Question

A sample of 57 research cotton samples resulted in a sample average percentage elongation of 8.16 and a sample standard deviation of 1.45. Calculate a 95% large-sample CI for the true average percentage elongation u. (Round your answers to three decimal places What assumptions are you making about the distribution of percentage elongation? We assume the distribution of percentage elongation is normal with the value of o known. We make no assumptions about the distribution of percentage elongation. We assume the distribution of percentage elongation is uniform. We assume the distribution of percentage elongation is normal with the value of o unknown.
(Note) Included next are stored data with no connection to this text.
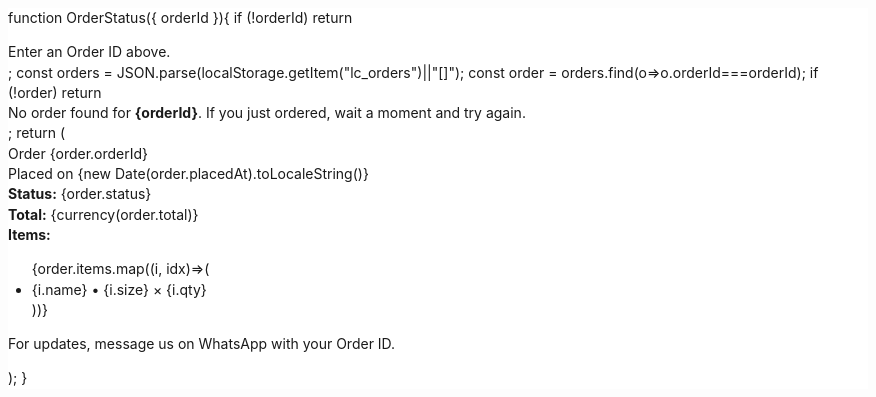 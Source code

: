 function OrderStatus({ orderId }){
  if (!orderId) return <div className="text-sm">Enter an Order ID above.</div>;
  const orders = JSON.parse(localStorage.getItem("lc_orders")||"[]");
  const order = orders.find(o=>o.orderId===orderId);
  if (!order) return <div className="text-sm">No order found for <b>{orderId}</b>. If you just ordered, wait a moment and try again.</div>;
  return (
    <div>
      <div className="font-semibold mb-2">Order {order.orderId}</div>
      <div className="text-sm mb-3 opacity-90">Placed on {new Date(order.placedAt).toLocaleString()}</div>
      <div className="bg-white rounded-xl p-4 text-purple-900">
        <div className="mb-2"><b>Status:</b> {order.status}</div>
        <div className="mb-2"><b>Total:</b> {currency(order.total)}</div>
        <div className="mb-2"><b>Items:</b>
          <ul className="list-disc ml-6">
            {order.items.map((i, idx)=>(<li key={idx}>{i.name} • {i.size} × {i.qty}</li>))}
          </ul>
        </div>
        <p className="text-xs opacity-80">For updates, message us on WhatsApp with your Order ID.</p>
      </div>
    </div>
  );
}
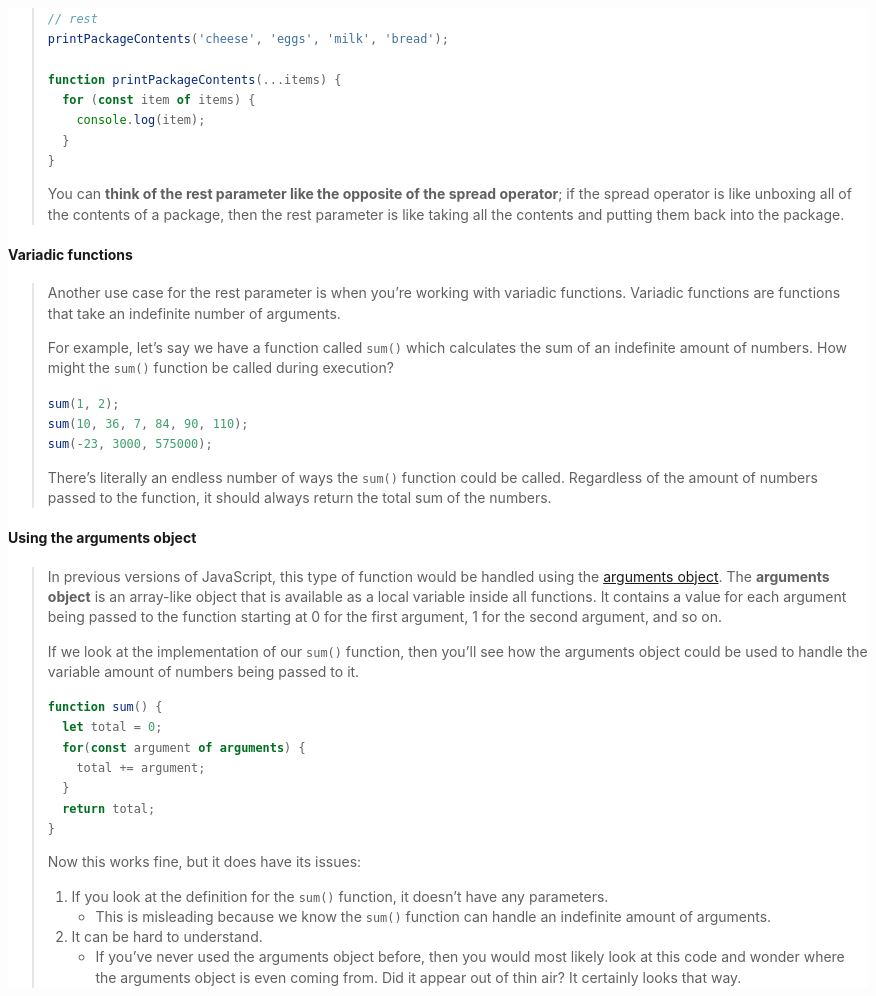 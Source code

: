 >
> ```javascript
> // rest
> printPackageContents('cheese', 'eggs', 'milk', 'bread');
>
> function printPackageContents(...items) {
>   for (const item of items) {
>     console.log(item);
>   }
> }
> ```
>
> You can **think of the rest parameter like the opposite of the spread operator**; if the spread operator is like unboxing all of the contents of a package, then the rest parameter is like taking all the contents and putting them back into the package.

#### Variadic functions

> Another use case for the rest parameter is when you’re working with variadic functions. Variadic functions are functions that take an indefinite number of arguments.
>
> For example, let’s say we have a function called `sum()` which calculates the sum of an indefinite amount of numbers. How might the `sum()` function be called during execution?
>
> ```javascript
> sum(1, 2);
> sum(10, 36, 7, 84, 90, 110);
> sum(-23, 3000, 575000);
> ```
>
> There’s literally an endless number of ways the `sum()` function could be called. Regardless of the amount of numbers passed to the function, it should always return the total sum of the numbers.

#### Using the arguments object

> In previous versions of JavaScript, this type of function would be handled using the [arguments object](https://developer.mozilla.org/en-US/docs/Web/JavaScript/Reference/Functions/arguments). The **arguments object** is an array-like object that is available as a local variable inside all functions. It contains a value for each argument being passed to the function starting at 0 for the first argument, 1 for the second argument, and so on.
>
> If we look at the implementation of our `sum()` function, then you’ll see how the arguments object could be used to handle the variable amount of numbers being passed to it.
>
> ```javascript
> function sum() {
>   let total = 0;
>   for(const argument of arguments) {
>     total += argument;
>   }
>   return total;
> }
> ```
>
> Now this works fine, but it does have its issues:
>
> 1. If you look at the definition for the `sum()` function, it doesn’t have any parameters.
>     - This is misleading because we know the `sum()` function can handle an indefinite amount of arguments.
> 2. It can be hard to understand.
>     - If you’ve never used the arguments object before, then you would most likely look at this code and wonder where the arguments object is even coming from. Did it appear out of thin air? It certainly looks that way.
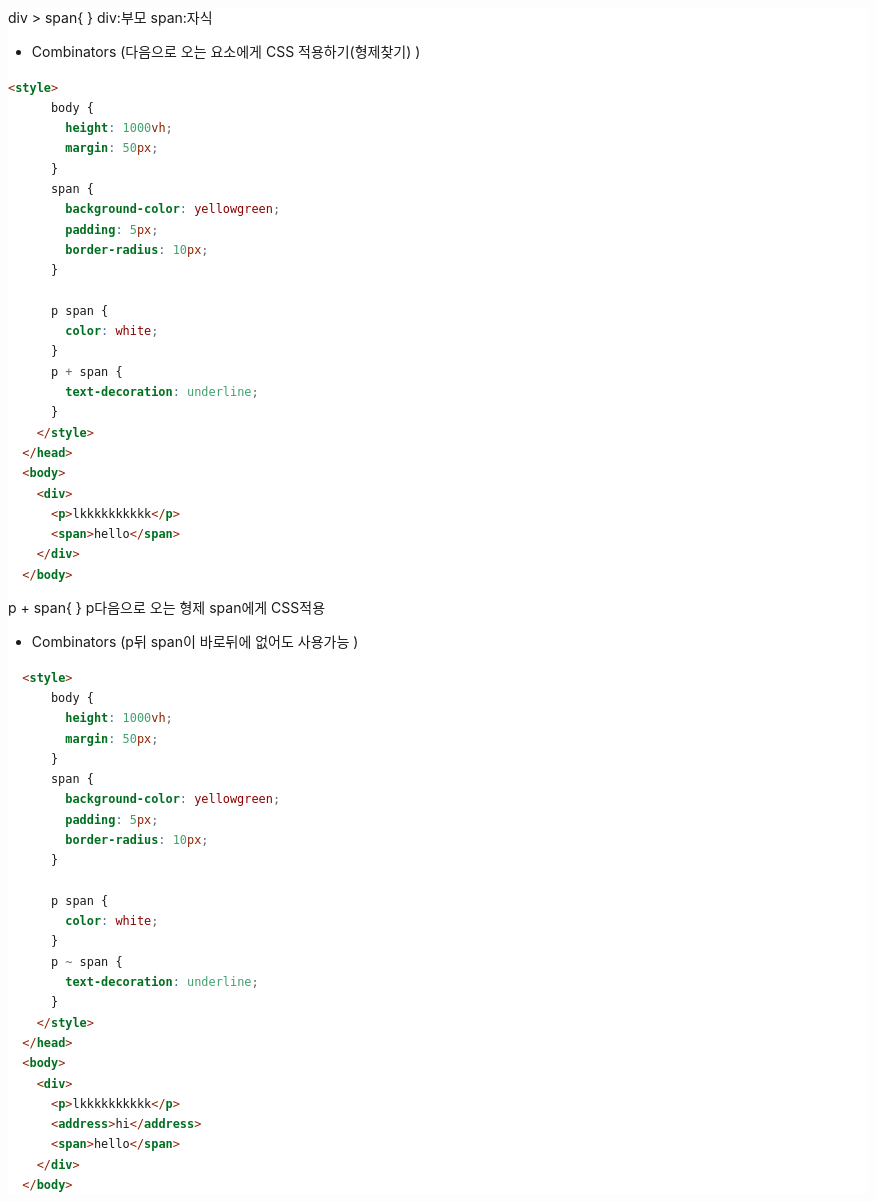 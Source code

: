 div > span{        } div:부모  span:자식

- Combinators  (다음으로 오는 요소에게 CSS 적용하기(형제찾기) )  

```html
<style>
      body {
        height: 1000vh;
        margin: 50px;
      }
      span {
        background-color: yellowgreen;
        padding: 5px;
        border-radius: 10px;
      }

      p span {
        color: white;
      }
      p + span {
        text-decoration: underline;
      }
    </style>
  </head>
  <body>
    <div>
      <p>lkkkkkkkkkk</p>
      <span>hello</span>
    </div>
  </body>
```

p + span{     }   p다음으로 오는 형제 span에게 CSS적용

- Combinators  (p뒤 span이 바로뒤에 없어도 사용가능 )

```html
  <style>
      body {
        height: 1000vh;
        margin: 50px;
      }
      span {
        background-color: yellowgreen;
        padding: 5px;
        border-radius: 10px;
      }

      p span {
        color: white;
      }
      p ~ span {
        text-decoration: underline;
      }
    </style>
  </head>
  <body>
    <div>
      <p>lkkkkkkkkkk</p>
      <address>hi</address>
      <span>hello</span>
    </div>
  </body>
```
You may need to use the appropriate table in the Appendix of Tables to answer this question.

Answer 1

Solution :

Given that,

Point estimate = sample mean = $\bar x$ = 8.16

sample standard deviation = s = 1.45

sample size = n = 57

Degrees of freedom = df = n - 1 = 57 - 1 = 56

At 95% confidence level

$\alpha$ = 1 - 95%

$\alpha$ =1 - 0.95 =0.05

$\alpha$/2 = 0.025

t$\alpha$/2,df = t_0.025,56 = 2.003

Margin of error = E = t_{$\alpha$/2,df} * (s /$\sqrt$n)

= 2.003 * ( 1.45/ $\sqrt$ 57)

Margin of error = E = 0.385

The 95% confidence interval estimate of the population mean is,

$\bar x$  ± E  

= 8.16 ± 0.385

=( 7.775, 8.545 )

We assume the distribution of percentage elongation is normal with the value of $\sigma$ unknown.